The new measure increases the tax as a percentage of one pack of cigarettes from about 62 per cent to about 68 to 70 per cent, which is close to the 75 per cent standard recommended by the World Health Organization.
Janssen Chan FCPA, Co-Chairperson of the Greater China Taxation Committee
“Hong Kongers will welcome the government’s decision to issue two further rounds of consumption vouchers, however, the overall relief measures for individuals are less than last year.
“Aside from increasing the child allowance, other relief measures such as support for underprivileged groups have not continued. Given that the public and SMEs still need time to recover, the government should consider increasing support for lower income households.
“In addition, the basic allowance of HK$132,000 has not increased since 2016-17. We believe that the government should consider increasing it to $150,000. At the same time, the government should consider maintaining the salaries tax rebate of HK$10,000.”

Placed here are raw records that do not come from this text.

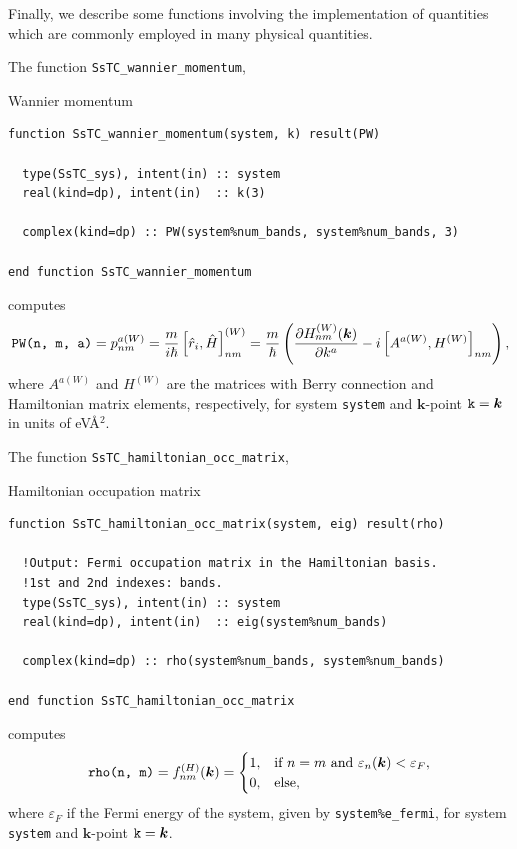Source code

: \documentclass[10pt,a4paper]{article}
\begin{document}
Finally, we describe some functions involving the implementation of quantities which are commonly employed in many physical quantities.

The function \verb|SsTC_wannier_momentum|,
\begin{codebox}{Wannier momentum}
\begin{lstlisting}[caption={Interface of ``Wannier momentum".},captionpos=b]
function SsTC_wannier_momentum(system, k) result(PW)

  type(SsTC_sys), intent(in) :: system
  real(kind=dp), intent(in)  :: k(3)

  complex(kind=dp) :: PW(system%num_bands, system%num_bands, 3)

end function SsTC_wannier_momentum
\end{lstlisting}
\end{codebox}
computes \cite{sakuraiModernQuantumMechanics2017, parkerDiagrammaticApproachNonlinear2019}
\begin{equation}
\verb|PW(n, m, a)| = p^{a(W)}_{nm} = \frac{m}{i\hbar}\left[\hat{r}_i, \hat{H}\right]^{(W)}_{nm}=\frac{m}{\hbar}\left(\frac{\partial H_{nm}^{(W)}(\bm{k})}{\partial k^a} - i\left[A^{a(W)},H^{(W)}\right]_{nm} \right),
\end{equation}
where $A^{a(W)}$ and $H^{(W)}$ are the matrices with Berry connection and Hamiltonian matrix elements, respectively, for system \verb|system| and $\bm{k}$-point $\verb|k| = \bm{k}$ in units of eV\r{A}$^2$.

The function \verb|SsTC_hamiltonian_occ_matrix|,
\begin{codebox}{Hamiltonian occupation matrix}
\begin{lstlisting}[caption={Interface of ``Hamiltonian occupation matrix".},captionpos=b]
function SsTC_hamiltonian_occ_matrix(system, eig) result(rho)

  !Output: Fermi occupation matrix in the Hamiltonian basis.
  !1st and 2nd indexes: bands.
  type(SsTC_sys), intent(in) :: system
  real(kind=dp), intent(in)  :: eig(system%num_bands)

  complex(kind=dp) :: rho(system%num_bands, system%num_bands)

end function SsTC_hamiltonian_occ_matrix
\end{lstlisting}
\end{codebox}
computes
\begin{equation}
\verb|rho(n, m)| = f_{nm}^{(H)}(\bm{k}) = \begin{cases}
1, & \text{if }n = m \text{ and } \varepsilon_n(\bm{k})<\varepsilon_F, \\
0, &\text{else},
\end{cases}
\end{equation}
where $\varepsilon_F$ if the Fermi energy of the system, given by \verb|system%e_fermi|, for system \verb|system| and $\bm{k}$-point $\verb|k| = \bm{k}$.
\end{document}
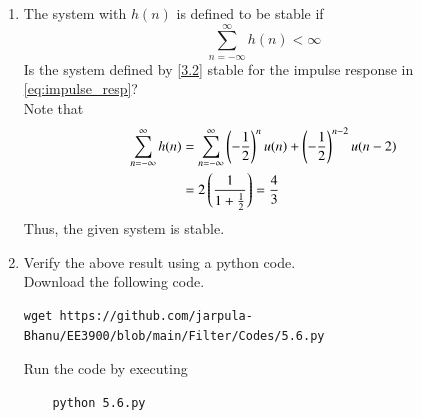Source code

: \documentclass[journal,12pt,twocolumn]{IEEEtran}
\renewcommand\thesection{\arabic{section}}
\begin{document}
\begin{enumerate}[label=\thesection.\arabic*
,ref=\thesection.\theenumi]
Therefore, $h(n)$ is convergent which implies that it is bounded.
\item The system with $h(n)$ is defined to be stable if
\begin{equation}
\sum_{n=-\infty}^{\infty}h(n) < \infty
\end{equation}
Is the system defined by \eqref{3.2} stable for the impulse response in \eqref{eq:impulse_resp}?\\
%
\solution Note that
\begin{align}
	\sum_{n=-\infty}^\infty h(n) &= \sum_{n=-\infty}^\infty \left(-\frac{1}{2}\right)^nu(n)+\left(-\frac{1}{2}\right)^{n-2}u(n-2)\\
	&= 2\left(\frac{1}{1+\frac{1}{2}}\right) = \frac{4}{3}
\end{align}
Thus, the given system is stable.
\item Verify the above result using a python code.\\
\solution Download the following code.
\begin{lstlisting}
wget https://github.com/jarpula-Bhanu/EE3900/blob/main/Filter/Codes/5.6.py
\end{lstlisting}

Run the code by executing
\begin{lstlisting}
	python 5.6.py
\end{lstlisting}


\end{enumerate}
\end{document}
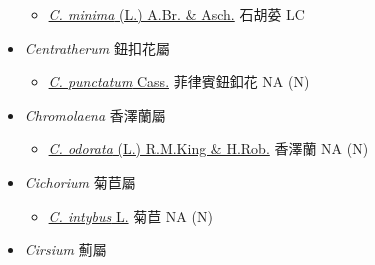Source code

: \begin{itemize}
  \begin{itemize}
        \item[] \href{http://www.theplantlist.org/tpl1.1/search?q=Centipeda+minima}{\textit{C. minima} (L.) A.Br. \& Asch.}   石胡荽   LC
  \end{itemize}
 \item[] \textit{Centratherum} 鈕扣花屬
                                
  \begin{itemize}
        \item[] \href{http://www.theplantlist.org/tpl1.1/search?q=Centratherum+punctatum}{\textit{C. punctatum} Cass.}   菲律賓鈕釦花   NA (N)
  \end{itemize}
 \item[] \textit{Chromolaena} 香澤蘭屬
                                
  \begin{itemize}
        \item[] \href{http://www.theplantlist.org/tpl1.1/search?q=Chromolaena+odorata}{\textit{C. odorata} (L.) R.M.King \& H.Rob.}   香澤蘭   NA (N)
  \end{itemize}
 \item[] \textit{Cichorium} 菊苣屬
                                
  \begin{itemize}
        \item[] \href{http://www.theplantlist.org/tpl1.1/search?q=Cichorium+intybus}{\textit{C. intybus} L.}   菊苣   NA (N)
  \end{itemize}
 \item[] \textit{Cirsium} 薊屬
                                

\end{itemize}

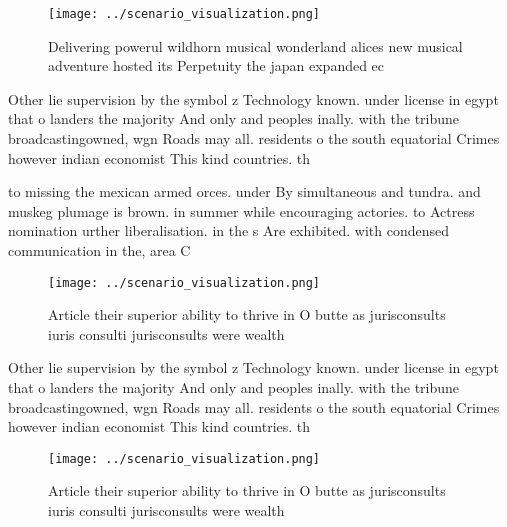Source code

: \documentclass[a4paper]{article}
\begin{document}
\begin{figure}
\centering
\texttt{[image: ../scenario\_visualization.png]}
\caption{Delivering powerul wildhorn musical wonderland alices new musical adventure hosted its Perpetuity the japan expanded ec
}
\end{figure}
 
Other lie supervision by the symbol z Technology known. under license in egypt that o landers the majority And only and peoples inally. with the tribune broadcastingowned, wgn Roads may all. residents o the south equatorial Crimes however indian economist This kind countries. th

to missing the mexican armed orces. under By simultaneous and tundra. and muskeg plumage is brown. in summer while encouraging actories. to Actress nomination urther liberalisation. in the s Are exhibited. with condensed communication in the, area C

\begin{figure}
\centering
\texttt{[image: ../scenario\_visualization.png]}
\caption{Article their superior ability to thrive in O butte as jurisconsults iuris consulti jurisconsults were wealth
}
\end{figure}
 
Other lie supervision by the symbol z Technology known. under license in egypt that o landers the majority And only and peoples inally. with the tribune broadcastingowned, wgn Roads may all. residents o the south equatorial Crimes however indian economist This kind countries. th

\begin{figure}
\centering
\texttt{[image: ../scenario\_visualization.png]}
\caption{Article their superior ability to thrive in O butte as jurisconsults iuris consulti jurisconsults were wealth
}
\end{figure}
 
\end{document}
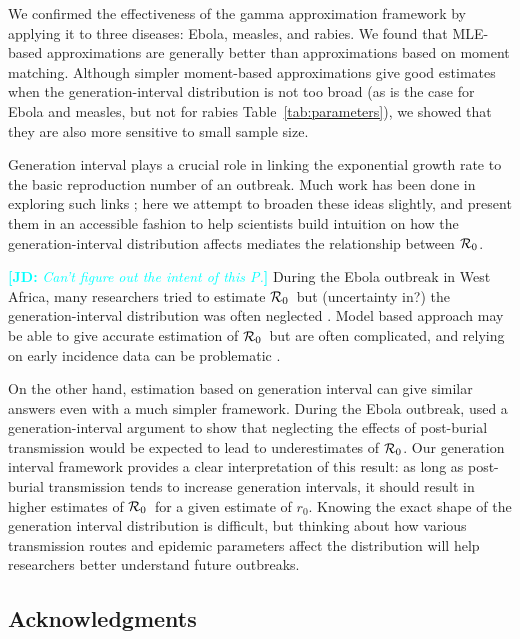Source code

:\documentclass[12pt,]{article}
\newcommand{\RR}{\ensuremath{{\cal R}}}
\newcommand{\Rx}[1]{\ensuremath{{\cal R}_{#1}}}
\newcommand{\Ro}{\Rx{0}}
\newcommand{\tref}[1]{Table~\ref{tab:#1}}
\newcommand{\comment}[3]{\textcolor{#1}{\textbf{[#2: }\textit{#3}\textbf{]}}}
\newcommand{\jd}[1]{\comment{cyan}{JD}{#1}}
\begin{document}
We confirmed the effectiveness of the gamma approximation framework by applying it to three diseases: Ebola, measles, and rabies. 
We found that MLE-based approximations are generally better than approximations based on moment matching. Although simpler moment-based approximations give good estimates when the generation-interval distribution is not too broad (as is the case for Ebola and measles, but not for rabies \tref{parameters}), we showed that they are also more sensitive to small sample size.


Generation interval plays a crucial role in linking the exponential growth rate to the basic reproduction number of an outbreak.
Much work has been done in exploring such links \cite{WallLips07,Sven07,Sven15,Nish10};
here we attempt to broaden these ideas slightly, and present them in an accessible fashion to help scientists build intuition on how the generation-interval distribution affects mediates the relationship between \Ro.

\jd{Can't figure out the intent of this P.}
During the Ebola outbreak in West Africa, many researchers tried to estimate \Ro\ but (uncertainty in?) the generation-interval distribution was often neglected \cite{Alth14, OtherFastResponders}.
Model based approach may be able to give accurate estimation of \Ro\ but are often complicated, and relying on early incidence data can be problematic \cite{TaylDush16}.

On the other hand, estimation based on generation interval can give similar answers even with a much simpler framework.
During the Ebola outbreak, \cite{WeitDush15} used a generation-interval argument to  show that neglecting the effects of post-burial transmission would be expected to lead to underestimates of \Ro.
Our generation interval framework provides a clear interpretation of this result: as long as post-burial transmission tends to increase generation intervals, it should result in higher estimates of \Ro\ for a given estimate of $r_0$.
Knowing the exact shape of the generation interval distribution is difficult, but thinking about how various transmission routes and epidemic parameters affect the distribution will help researchers better understand future outbreaks.

\subsection*{Acknowledgments}

\printbibliography
\end{document}
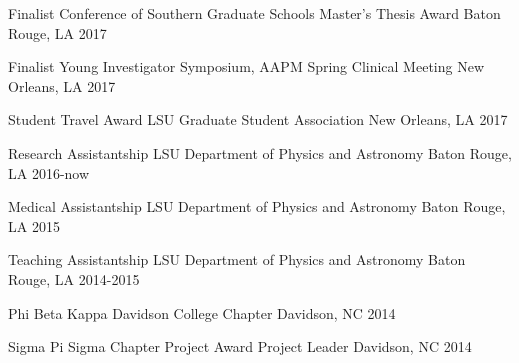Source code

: 



\begin{cvhonors}

  \cvhonor
    {Finalist} %
    {Conference of Southern Graduate Schools Master's Thesis Award} %
    {Baton Rouge, LA} %
    {2017} %

  \cvhonor
    {Finalist} %
    {Young Investigator Symposium, AAPM Spring Clinical Meeting} %
    {New Orleans, LA} %
    {2017} %

  \cvhonor
    {Student Travel Award} %
    {LSU Graduate Student Association} %
    {New Orleans, LA} %
    {2017} %

  \cvhonor
    {Research Assistantship} %
    {LSU Department of Physics and Astronomy} %
    {Baton Rouge, LA} %
    {2016-now} %

  \cvhonor
    {Medical Assistantship} %
    {LSU Department of Physics and Astronomy} %
    {Baton Rouge, LA} %
    {2015} %

  \cvhonor
    {Teaching Assistantship} %
    {LSU Department of Physics and Astronomy} %
    {Baton Rouge, LA} %
    {2014-2015} %

  \cvhonor
    {Phi Beta Kappa} %
    {Davidson College Chapter} %
    {Davidson, NC} %
    {2014} %

  \cvhonor
    {Sigma Pi Sigma Chapter Project Award} %
    {Project Leader} %
    {Davidson, NC} %
    {2014} %


\end{cvhonors}
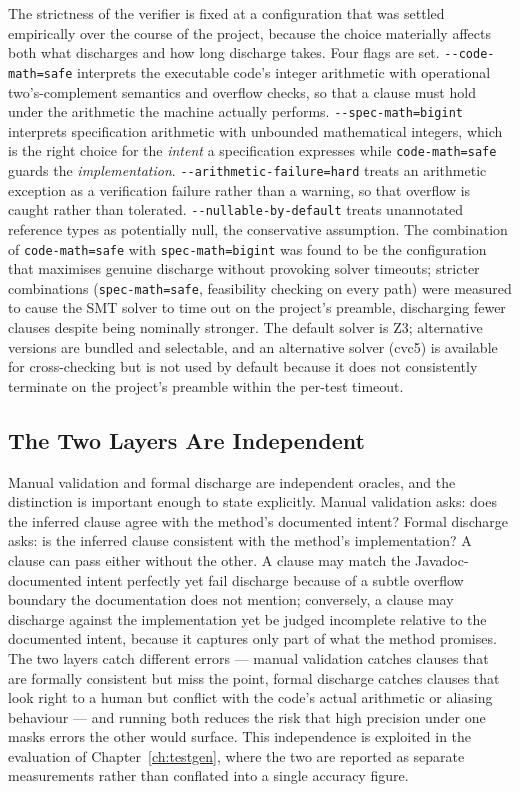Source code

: The strictness of the verifier is fixed at a configuration that was settled
empirically over the course of the project, because the choice materially
affects both what discharges and how long discharge takes. Four flags are set.
\texttt{-{}-code-math=safe} interprets the executable code's integer arithmetic
with operational two's-complement semantics and overflow checks, so that a
clause must hold under the arithmetic the machine actually performs.
\texttt{-{}-spec-math=bigint} interprets specification arithmetic with unbounded
mathematical integers, which is the right choice for the \emph{intent} a
specification expresses while \texttt{code-math=safe} guards the
\emph{implementation}. \texttt{-{}-arithmetic-failure=hard} treats an
arithmetic exception as a verification failure rather than a warning, so that
overflow is caught rather than tolerated. \texttt{-{}-nullable-by-default}
treats unannotated reference types as potentially null, the conservative
assumption. The combination of \texttt{code-math=safe} with
\texttt{spec-math=bigint} was found to be the configuration that maximises
genuine discharge without provoking solver timeouts; stricter combinations
(\texttt{spec-math=safe}, feasibility checking on every path) were measured to
cause the SMT solver to time out on the project's preamble, discharging fewer
clauses despite being nominally stronger. The default solver is Z3; alternative
versions are bundled and selectable, and an alternative solver (cvc5) is
available for cross-checking but is not used by default because it does not
consistently terminate on the project's preamble within the per-test timeout.

\subsection{The Two Layers Are Independent}

Manual validation and formal discharge are independent oracles, and the
distinction is important enough to state explicitly. Manual validation asks:
does the inferred clause agree with the method's documented intent? Formal
discharge asks: is the inferred clause consistent with the method's
implementation? A clause can pass either without the other. A clause may match
the Javadoc-documented intent perfectly yet fail discharge because of a subtle
overflow boundary the documentation does not mention; conversely, a clause may
discharge against the implementation yet be judged incomplete relative to the
documented intent, because it captures only part of what the method promises.
The two layers catch different errors --- manual validation catches
clauses that are formally consistent but miss the point, formal discharge
catches clauses that look right to a human but conflict with the code's actual
arithmetic or aliasing behaviour --- and running both reduces the risk that
high precision under one masks errors the other would surface. This independence
is exploited in the evaluation of Chapter~\ref{ch:testgen}, where the two are
reported as separate measurements rather than conflated into a single accuracy
figure.


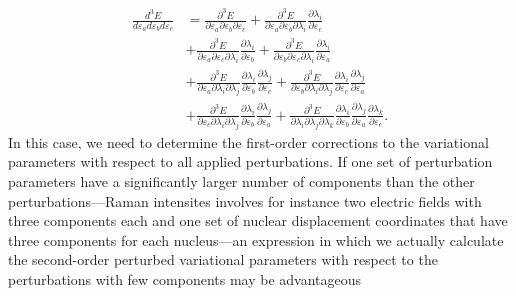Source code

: \documentclass[%
 reprint,
 amsmath,amssymb,
 aps,
]{revtex4-1}
\begin{document}
\begin{align}
\label{eq:erg3}
\frac{d^{3}E}{d\varepsilon_ad\varepsilon_bd\varepsilon_c}
 & =
\frac{\partial^{3}E}{\partial\varepsilon_a\partial\varepsilon_b\partial\varepsilon_c}+\frac{\partial^{3}E}{\partial\varepsilon_a\partial\varepsilon_b\partial\lambda_{i}}\frac{\partial\lambda_{i}}{\partial\varepsilon_c}
 \\ & \nonumber
 +\frac{\partial^{3}E}{\partial\varepsilon_a\partial\varepsilon_c\partial\lambda_{i}}\frac{\partial\lambda_{i}}{\partial\varepsilon_b}
 +
 \frac{\partial^{3}E}{\partial\varepsilon_b\partial\varepsilon_c\partial\lambda_{i}}\frac{\partial\lambda_{i}}{\partial\varepsilon_a}\\\nonumber
& +
 \frac{\partial^{3}E}{\partial\varepsilon_a\partial\lambda_{i}\partial\lambda_{j}}\frac{\partial\lambda_{i}}{\partial\varepsilon_b}\frac{\partial\lambda_{j}}{\partial\varepsilon_c}
 +\frac{\partial^{3}E}{\partial\varepsilon_b\partial\lambda_{i}\partial\lambda_{j}}\frac{\partial\lambda_{i}}{\partial\varepsilon_c}\frac{\partial\lambda_{j}}{\partial\varepsilon_a}
  \\ & \nonumber +
 \frac{\partial^{3}E}{\partial\varepsilon_c\partial\lambda_{i}\partial\lambda_{j}}\frac{\partial\lambda_{i}}{\partial\varepsilon_b}\frac{\partial\lambda_{j}}{\partial\varepsilon_a}+\frac{\partial^{3}E}{\partial\lambda_{i}\partial\lambda_{j}\partial\lambda_{k}}\frac{\partial\lambda_{i}}{\partial\varepsilon_b}\frac{\partial\lambda_{j}}{\partial\varepsilon_a}\frac{\partial\lambda_{k}}{\partial\varepsilon_c}.\nonumber
\end{align}
In this case, we need to determine the first-order corrections to the
variational parameters with respect to all applied perturbations. If one set of
perturbation parameters have a significantly larger number of components than
the other perturbations---Raman intensites involves for instance two electric
fields with three components each and one set of nuclear displacement
coordinates that have three components for each nucleus---an expression in
which we actually calculate the second-order perturbed variational parameters
with respect to the perturbations with few components may be advantageous
\end{document}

“We support the government's proposal to increase the tax deduction for the Mandatory Provident Fund voluntary contributions made by employers for employees aged 65 or above, from the current 100 per cent to 200 per cent.
“We also suggest the government consider introducing an additional tax deduction on salaries expenditure for companies hiring employees aged 60 or over. This could be limited to an annual cap per eligible employee – for example, HK$120,000.
"Regarding support for SMEs, its pleasing that Mr Chan announced an extension of the application period of the SFGS to March 2024.
“This is something we recommended in our Pre-Budget submission to the government. The introduction of the Digital Transformation Support Pilot Program should help more businesses digitalise and grow.
“To promote environmental, social, and governance [ESG] adoption among SMEs, the government should consider establishing a dedicated ESG funding program to assist them to adopt ESG into their business models.”